0% interest

Sep 28, 2008 14:25

I randomly came across a set of lyrics that I absolutely love, from a little known Jason Mraz song called "0% Interest"

"Those tiny fragments of perfection
they please me in a time unchanged
when it's not the same beginning
or a long awaited end."

something about that song is incredibly powerful to me. I feel like I may be a lyrics whore, so I just kind of get off to any song with really awesome word play. any song you have to listen to forty times before you get what they're trying to say. Micah and I talked about Citizen Cope on Thursday night before we went to sleep (I was finally able to pick the music we go to sleep to), and how a lot of his music is just sort of subversive. it's conversations like that which remind me why i like him so goddamn much.

Due to Joe's consistent whining about wanting to hear about my birthday, and my total lack of recording of that beyond amazing weekend, I want to talk about it for a bit.

Flying into Boston was like flying home. It was highly emotional, triggered immediately by the sight of the Logan Airport, and it's place on a jut of land in the bay. Taking the cab back to Mario's, I saw street after street that I recognized, I think I saw the little inn where Ryan and I stayed when he came to visit me. I jumped out of the cab and straight into Mario and Charlotte's arms, and immediately started crying. Thursday night we went to Sally's, where nothing had changed, where she was just as drunk and self-absorbed as she always has been, but damn it was good to see her. It was good to take shots with Ellen and it was good to see Julia, scrubbed out, heading to Greg's, because they're still together 2 years later.

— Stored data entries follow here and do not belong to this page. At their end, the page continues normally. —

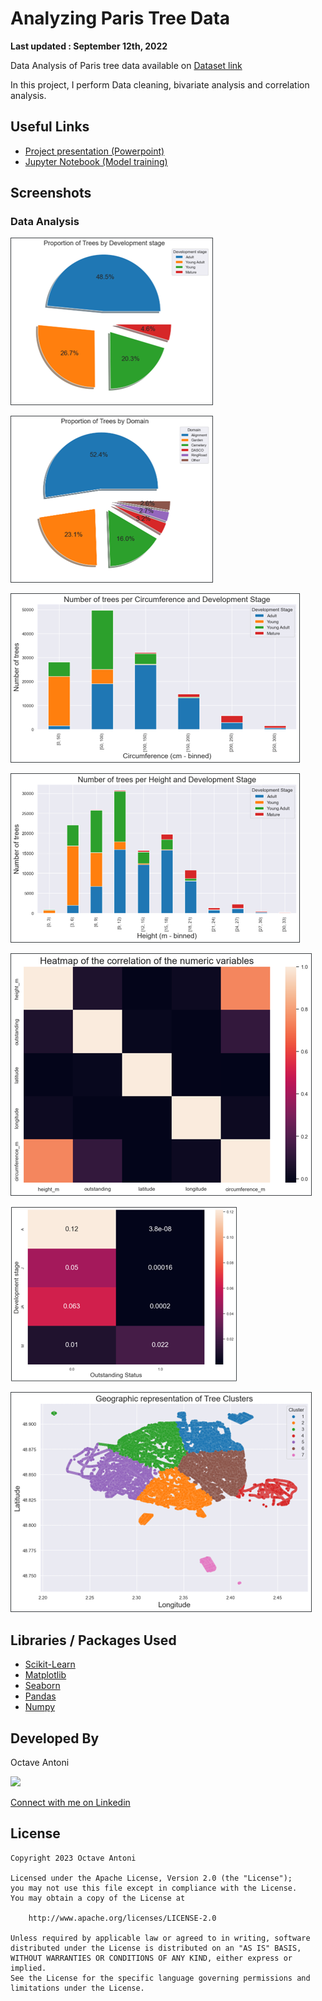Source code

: # Analyzing Paris Tree Data
**Last updated : September 12th, 2022**

Data Analysis of Paris tree data available on [Dataset link](https://opendata.paris.fr/explore/dataset/les-arbres/)

In this project, I perform Data cleaning, bivariate analysis and correlation analysis.

## Useful Links

* [Project presentation (Powerpoint)](Project_Presentation.pptx)
* [Jupyter Notebook (Model training)](Notebook.ipynb)

## Screenshots

### Data Analysis
![Pie chart 1](img/pie1.png)

![Pie chart 2](img/pie2.png)

![Bivariate 1](img/biv1.png)

![Bivariate 2](img/biv2.png)

![Correlation 1](img/corr1.png)

![Correlation 2](img/corr2.png)

![Clusters](img/clusters.png)

## Libraries / Packages Used

* [Scikit-Learn](https://scikit-learn.org/)
* [Matplotlib](https://matplotlib.org/)
* [Seaborn](https://seaborn.pydata.org/)
* [Pandas](https://pandas.pydata.org/)
* [Numpy](https://numpy.org/)

## Developed By

Octave Antoni

<img src="https://avatars.githubusercontent.com/u/841669?v=4" width="20%">

[Connect with me on Linkedin](https://www.linkedin.com/in/octave-antoni/)

## License

    Copyright 2023 Octave Antoni

    Licensed under the Apache License, Version 2.0 (the "License");
    you may not use this file except in compliance with the License.
    You may obtain a copy of the License at

        http://www.apache.org/licenses/LICENSE-2.0

    Unless required by applicable law or agreed to in writing, software
    distributed under the License is distributed on an "AS IS" BASIS,
    WITHOUT WARRANTIES OR CONDITIONS OF ANY KIND, either express or implied.
    See the License for the specific language governing permissions and
    limitations under the License.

Friday I took the T by myself to meet Mario after class. I sat on the T, staring out into grey Boston, at the brownstones, as we wound down Comm Ave., listening to "Sunday" by Sia, and felt so completely complete, that it hurt. I walked through my old building - CAS (college of arts and sciences, which is what I sometimes mistakenly call CLA), I saw old friends, I felt at home. I saw Bekah Handler, which freaked me out, seeing someone from home in my far-from-home Home. Then I went back with Sally to her house, where we slumped onto her couch, ordered a pizza, and watched Clueless, and it was like I'd never left. We referred to each other as only the most deragatory names, and I felt loved. That night we went to the cocktail party, where I saw every girl I had ever loved in Boston, all in one place, all together, dressed up and drunk, feeling classy and trashy at the same time - as we always were. Mario and I steadied each other during out walk home, holding each other up and laughing at everything and nothing, not making coherent sentences, the endings of which were always 'i'm so glad you're/i'm here" or "i love you so much".

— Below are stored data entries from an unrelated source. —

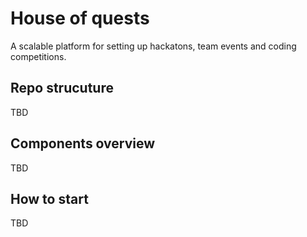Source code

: # House of quests 

A scalable platform for setting up hackatons, team events and coding competitions.

## Repo strucuture

TBD

## Components overview

TBD

## How to start

TBD
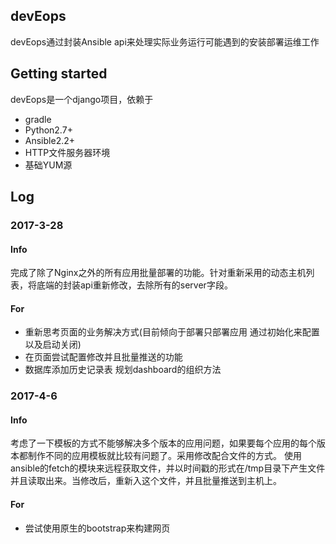 ## devEops
devEops通过封装Ansible api来处理实际业务运行可能遇到的安装部署运维工作

## Getting started
devEops是一个django项目，依赖于

* gradle
* Python2.7+
* Ansible2.2+
* HTTP文件服务器环境
* 基础YUM源

## Log
### 2017-3-28
#### Info
  完成了除了Nginx之外的所有应用批量部署的功能。针对重新采用的动态主机列表，将底端的封装api重新修改，去除所有的server字段。
#### For
* 重新思考页面的业务解决方式(目前倾向于部署只部署应用 通过初始化来配置以及启动关闭)
* 在页面尝试配置修改并且批量推送的功能
* 数据库添加历史记录表 规划dashboard的组织方法

### 2017-4-6
#### Info
  考虑了一下模板的方式不能够解决多个版本的应用问题，如果要每个应用的每个版本都制作不同的应用模板就比较有问题了。采用修改配合文件的方式。
  使用ansible的fetch的模块来远程获取文件，并以时间戳的形式在/tmp目录下产生文件并且读取出来。当修改后，重新入这个文件，并且批量推送到主机上。
#### For
* 尝试使用原生的bootstrap来构建网页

Saturday was lazy, and saturday was perfect. I got to go to Newbury, I got to drink at a classy restaurant on Newbury that I'd loved when I lived there, I bought clothes and was reminded of how perfect Mario is as a shopping partner. I saw everyone I loved that night, filling in any gaps left over from the night before. Bantering with Liam about our deep love for each other, being snarky and faux-racist with Andrew towards Karna, and then with Karna towards Andrew, chatting about small-town America with Seth, it all felt so right. It all felt so perfect. I wanted to cry and laugh and dance and scream all at the same time. At midnight they sang to me, lit a candle on a hostess cupcake, and hugged me. Micah called me, and I don't think I could explain accurately how happy I was. How totally perfect my life in that exact moment was.

Despite knowing how short my time was there, Sunday came too fast. Brunch was bittersweet and rushed, hugs and goodbyes were said, and Mario, Nick, and Amanda took me to the airport. They walked me to the security check, and when Mario hugged me I burst into tears. Not shallow tears, not superficial tears, but bittersweet, hearbroken tears. Of a year I will never get back, a life that I destroyed for myself, and of people that I miss every single day I'm away from them.

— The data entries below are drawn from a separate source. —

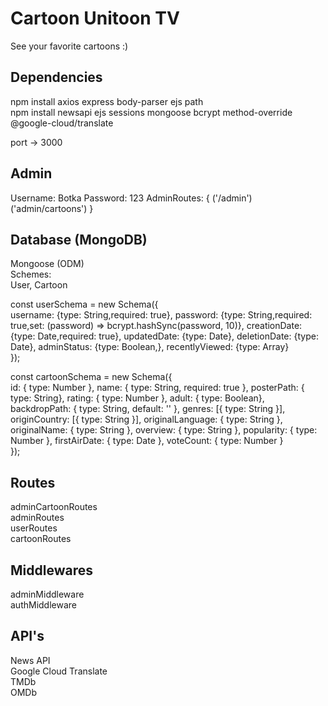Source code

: # Cartoon Unitoon TV
See your favorite cartoons :)

## Dependencies
npm install axios express body-parser ejs path  <br/>
npm install newsapi ejs sessions mongoose bcrypt method-override @google-cloud/translate<br/>


port -> 3000

## Admin
Username: Botka
Password: 123
AdminRoutes: {
    ('/admin')
    ('admin/cartoons')
}

## Database (MongoDB)
Mongoose (ODM) <br/>
Schemes: <br/>
User, Cartoon


const userSchema = new Schema({<br/>
    username: {type: String,required: true},
    password: {type: String,required: true,set: (password) => bcrypt.hashSync(password, 10)},
    creationDate: {type: Date,required: true},
    updatedDate: {type: Date},
    deletionDate: {type: Date},
    adminStatus: {type: Boolean,},
    recentlyViewed: {type: Array}<br/>
});
<br/>

const cartoonSchema = new Schema({<br/>
    id: { type: Number },
    name: { type: String, required: true },
    posterPath: { type: String},
    rating: { type: Number },
    adult: { type: Boolean},
    backdropPath: { type: String, default: '' },
    genres: [{ type: String }],
    originCountry: [{ type: String }],
    originalLanguage: { type: String },
    originalName: { type: String },
    overview: { type: String },
    popularity: { type: Number },
    firstAirDate: { type: Date },
    voteCount: { type: Number }<br/>
});<br/>


## Routes
adminCartoonRoutes <br/>
adminRoutes <br/>
userRoutes <br/>
cartoonRoutes <br/>

## Middlewares
adminMiddleware <br/>
authMiddleware <br/>

## API's
News API <br/>
Google Cloud Translate <br/>
TMDb <br/>
OMDb <br/>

I landed in Minneapolis, angry and tired. Unable to be cheerful for my own birthday.

Jodi called me, and Jay called me, inviting me to the reception for a Vegas wedding 2 of our coworkers had, at Brit's Pub. So I went there, and it felt like God's way of saying, "i know you miss boston, i know that's your home, but you have made not only a life here, but a pretty great one." I drank with everyone I worked with, my manager bought me a shot, my bartenders gave me drinks, my friends laughed with me. It was pretty damn fantastic.

And the next day? Claire and Emma made me a cake. And it was perfect.

So that was my birthday. It was amazing, it wasn't incredibly extravagant, it was perfect. I didn't have a party bus, or rent out a club, or anything ridiculous. But I got to see everyone I love, from Minneapolis and Boston. And that is what I wanted, what I needed.